**Task requirements**
Reproduce the whole of the data exactly.

-------

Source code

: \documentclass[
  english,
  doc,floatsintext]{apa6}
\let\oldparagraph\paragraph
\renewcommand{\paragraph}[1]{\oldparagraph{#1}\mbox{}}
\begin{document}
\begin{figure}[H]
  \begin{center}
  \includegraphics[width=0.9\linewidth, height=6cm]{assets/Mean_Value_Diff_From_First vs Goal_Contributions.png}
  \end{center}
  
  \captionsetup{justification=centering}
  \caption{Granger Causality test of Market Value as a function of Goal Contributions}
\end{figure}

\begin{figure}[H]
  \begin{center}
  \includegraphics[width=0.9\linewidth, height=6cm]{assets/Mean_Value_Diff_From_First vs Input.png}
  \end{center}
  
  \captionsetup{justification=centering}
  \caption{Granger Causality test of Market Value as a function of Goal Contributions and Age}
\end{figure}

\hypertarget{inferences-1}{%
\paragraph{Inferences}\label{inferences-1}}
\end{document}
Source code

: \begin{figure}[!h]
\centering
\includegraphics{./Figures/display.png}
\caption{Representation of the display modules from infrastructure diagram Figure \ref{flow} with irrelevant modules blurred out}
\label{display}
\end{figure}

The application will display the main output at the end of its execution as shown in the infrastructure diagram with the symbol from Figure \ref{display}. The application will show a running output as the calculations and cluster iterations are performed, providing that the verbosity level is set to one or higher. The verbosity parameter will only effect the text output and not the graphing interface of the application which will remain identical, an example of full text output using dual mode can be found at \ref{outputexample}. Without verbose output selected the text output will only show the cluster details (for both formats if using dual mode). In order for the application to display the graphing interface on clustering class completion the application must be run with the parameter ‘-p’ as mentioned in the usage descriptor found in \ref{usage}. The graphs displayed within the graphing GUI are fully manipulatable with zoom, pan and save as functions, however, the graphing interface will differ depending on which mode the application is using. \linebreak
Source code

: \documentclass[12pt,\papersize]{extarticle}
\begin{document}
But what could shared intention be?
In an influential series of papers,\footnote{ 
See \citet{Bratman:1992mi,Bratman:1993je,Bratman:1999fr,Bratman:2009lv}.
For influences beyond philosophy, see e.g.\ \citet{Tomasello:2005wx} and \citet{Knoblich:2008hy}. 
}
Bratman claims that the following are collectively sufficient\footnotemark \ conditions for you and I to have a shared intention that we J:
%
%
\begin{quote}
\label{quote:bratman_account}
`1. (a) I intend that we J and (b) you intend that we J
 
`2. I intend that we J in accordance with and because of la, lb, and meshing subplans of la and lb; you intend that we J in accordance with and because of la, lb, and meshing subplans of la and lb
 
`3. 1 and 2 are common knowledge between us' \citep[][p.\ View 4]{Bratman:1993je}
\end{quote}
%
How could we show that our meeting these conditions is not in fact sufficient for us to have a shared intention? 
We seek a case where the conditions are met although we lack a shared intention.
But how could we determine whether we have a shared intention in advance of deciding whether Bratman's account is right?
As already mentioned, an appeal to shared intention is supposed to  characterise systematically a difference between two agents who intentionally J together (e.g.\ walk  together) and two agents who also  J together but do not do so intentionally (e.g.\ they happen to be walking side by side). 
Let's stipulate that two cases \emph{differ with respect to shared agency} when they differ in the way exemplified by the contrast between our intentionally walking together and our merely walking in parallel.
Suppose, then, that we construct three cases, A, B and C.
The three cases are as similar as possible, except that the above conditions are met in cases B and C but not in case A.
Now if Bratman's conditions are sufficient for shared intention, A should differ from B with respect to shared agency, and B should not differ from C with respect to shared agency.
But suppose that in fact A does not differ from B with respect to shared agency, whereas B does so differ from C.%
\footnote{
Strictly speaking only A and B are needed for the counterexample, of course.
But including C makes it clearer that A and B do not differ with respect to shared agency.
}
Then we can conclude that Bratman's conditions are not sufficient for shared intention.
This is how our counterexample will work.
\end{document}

-------

**Task output**
Source code

: \documentclass[
  english,
  doc,floatsintext]{apa6}
\let\oldparagraph\paragraph
\renewcommand{\paragraph}[1]{\oldparagraph{#1}\mbox{}}
\begin{document}
\begin{figure}[H]
  \begin{center}
  \includegraphics[width=0.9\linewidth, height=6cm]{assets/Mean_Value_Diff_From_First vs Goal_Contributions.png}
  \end{center}
  
  \captionsetup{justification=centering}
  \caption{Granger Causality test of Market Value as a function of Goal Contributions}
\end{figure}

\begin{figure}[H]
  \begin{center}
  \includegraphics[width=0.9\linewidth, height=6cm]{assets/Mean_Value_Diff_From_First vs Input.png}
  \end{center}
  
  \captionsetup{justification=centering}
  \caption{Granger Causality test of Market Value as a function of Goal Contributions and Age}
\end{figure}

\hypertarget{inferences-1}{%
\paragraph{Inferences}\label{inferences-1}}
\end{document}
Source code

: \begin{figure}[!h]
\centering
\includegraphics{./Figures/display.png}
\caption{Representation of the display modules from infrastructure diagram Figure \ref{flow} with irrelevant modules blurred out}
\label{display}
\end{figure}

The application will display the main output at the end of its execution as shown in the infrastructure diagram with the symbol from Figure \ref{display}. The application will show a running output as the calculations and cluster iterations are performed, providing that the verbosity level is set to one or higher. The verbosity parameter will only effect the text output and not the graphing interface of the application which will remain identical, an example of full text output using dual mode can be found at \ref{outputexample}. Without verbose output selected the text output will only show the cluster details (for both formats if using dual mode). In order for the application to display the graphing interface on clustering class completion the application must be run with the parameter ‘-p’ as mentioned in the usage descriptor found in \ref{usage}. The graphs displayed within the graphing GUI are fully manipulatable with zoom, pan and save as functions, however, the graphing interface will differ depending on which mode the application is using. \linebreak
Source code

: \documentclass[12pt,\papersize]{extarticle}
\begin{document}
But what could shared intention be?
In an influential series of papers,\footnote{ 
See \citet{Bratman:1992mi,Bratman:1993je,Bratman:1999fr,Bratman:2009lv}.
For influences beyond philosophy, see e.g.\ \citet{Tomasello:2005wx} and \citet{Knoblich:2008hy}. 
}
Bratman claims that the following are collectively sufficient\footnotemark \ conditions for you and I to have a shared intention that we J:
%
%
\begin{quote}
\label{quote:bratman_account}
`1. (a) I intend that we J and (b) you intend that we J
 
`2. I intend that we J in accordance with and because of la, lb, and meshing subplans of la and lb; you intend that we J in accordance with and because of la, lb, and meshing subplans of la and lb
 
`3. 1 and 2 are common knowledge between us' \citep[][p.\ View 4]{Bratman:1993je}
\end{quote}
%
How could we show that our meeting these conditions is not in fact sufficient for us to have a shared intention? 
We seek a case where the conditions are met although we lack a shared intention.
But how could we determine whether we have a shared intention in advance of deciding whether Bratman's account is right?
As already mentioned, an appeal to shared intention is supposed to  characterise systematically a difference between two agents who intentionally J together (e.g.\ walk  together) and two agents who also  J together but do not do so intentionally (e.g.\ they happen to be walking side by side). 
Let's stipulate that two cases \emph{differ with respect to shared agency} when they differ in the way exemplified by the contrast between our intentionally walking together and our merely walking in parallel.
Suppose, then, that we construct three cases, A, B and C.
The three cases are as similar as possible, except that the above conditions are met in cases B and C but not in case A.
Now if Bratman's conditions are sufficient for shared intention, A should differ from B with respect to shared agency, and B should not differ from C with respect to shared agency.
But suppose that in fact A does not differ from B with respect to shared agency, whereas B does so differ from C.%
\footnote{
Strictly speaking only A and B are needed for the counterexample, of course.
But including C makes it clearer that A and B do not differ with respect to shared agency.
}
Then we can conclude that Bratman's conditions are not sufficient for shared intention.
This is how our counterexample will work.
\end{document}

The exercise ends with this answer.